▽
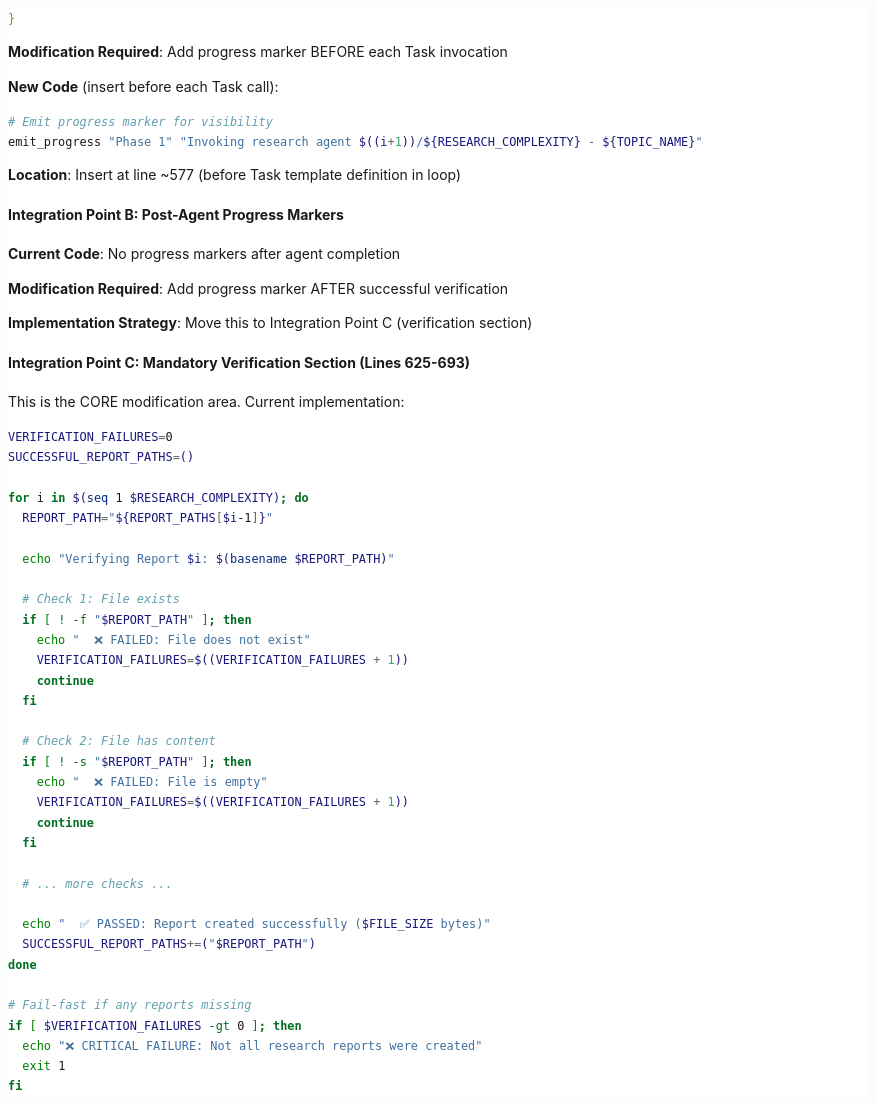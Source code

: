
 ```yaml
}
```

**Modification Required**: Add progress marker BEFORE each Task invocation

**New Code** (insert before each Task call):
```bash
# Emit progress marker for visibility
emit_progress "Phase 1" "Invoking research agent $((i+1))/${RESEARCH_COMPLEXITY} - ${TOPIC_NAME}"
```

**Location**: Insert at line ~577 (before Task template definition in loop)

#### Integration Point B: Post-Agent Progress Markers

**Current Code**: No progress markers after agent completion

**Modification Required**: Add progress marker AFTER successful verification

**Implementation Strategy**: Move this to Integration Point C (verification section)

#### Integration Point C: Mandatory Verification Section (Lines 625-693)

This is the CORE modification area. Current implementation:
```bash
VERIFICATION_FAILURES=0
SUCCESSFUL_REPORT_PATHS=()

for i in $(seq 1 $RESEARCH_COMPLEXITY); do
  REPORT_PATH="${REPORT_PATHS[$i-1]}"

  echo "Verifying Report $i: $(basename $REPORT_PATH)"

  # Check 1: File exists
  if [ ! -f "$REPORT_PATH" ]; then
    echo "  ❌ FAILED: File does not exist"
    VERIFICATION_FAILURES=$((VERIFICATION_FAILURES + 1))
    continue
  fi

  # Check 2: File has content
  if [ ! -s "$REPORT_PATH" ]; then
    echo "  ❌ FAILED: File is empty"
    VERIFICATION_FAILURES=$((VERIFICATION_FAILURES + 1))
    continue
  fi

  # ... more checks ...

  echo "  ✅ PASSED: Report created successfully ($FILE_SIZE bytes)"
  SUCCESSFUL_REPORT_PATHS+=("$REPORT_PATH")
done

# Fail-fast if any reports missing
if [ $VERIFICATION_FAILURES -gt 0 ]; then
  echo "❌ CRITICAL FAILURE: Not all research reports were created"
  exit 1
fi
```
△
Activity: Return an exact copy of the data above, apart from any pictures.

Solution for this problem:
Source code

:
 ```yaml
}
```

**Modification Required**: Add progress marker BEFORE each Task invocation

**New Code** (insert before each Task call):
```bash
# Emit progress marker for visibility
emit_progress "Phase 1" "Invoking research agent $((i+1))/${RESEARCH_COMPLEXITY} - ${TOPIC_NAME}"
```

**Location**: Insert at line ~577 (before Task template definition in loop)

#### Integration Point B: Post-Agent Progress Markers

**Current Code**: No progress markers after agent completion

**Modification Required**: Add progress marker AFTER successful verification

**Implementation Strategy**: Move this to Integration Point C (verification section)

#### Integration Point C: Mandatory Verification Section (Lines 625-693)

This is the CORE modification area. Current implementation:
```bash
VERIFICATION_FAILURES=0
SUCCESSFUL_REPORT_PATHS=()

for i in $(seq 1 $RESEARCH_COMPLEXITY); do
  REPORT_PATH="${REPORT_PATHS[$i-1]}"

  echo "Verifying Report $i: $(basename $REPORT_PATH)"

  # Check 1: File exists
  if [ ! -f "$REPORT_PATH" ]; then
    echo "  ❌ FAILED: File does not exist"
    VERIFICATION_FAILURES=$((VERIFICATION_FAILURES + 1))
    continue
  fi

  # Check 2: File has content
  if [ ! -s "$REPORT_PATH" ]; then
    echo "  ❌ FAILED: File is empty"
    VERIFICATION_FAILURES=$((VERIFICATION_FAILURES + 1))
    continue
  fi

  # ... more checks ...

  echo "  ✅ PASSED: Report created successfully ($FILE_SIZE bytes)"
  SUCCESSFUL_REPORT_PATHS+=("$REPORT_PATH")
done

# Fail-fast if any reports missing
if [ $VERIFICATION_FAILURES -gt 0 ]; then
  echo "❌ CRITICAL FAILURE: Not all research reports were created"
  exit 1
fi
```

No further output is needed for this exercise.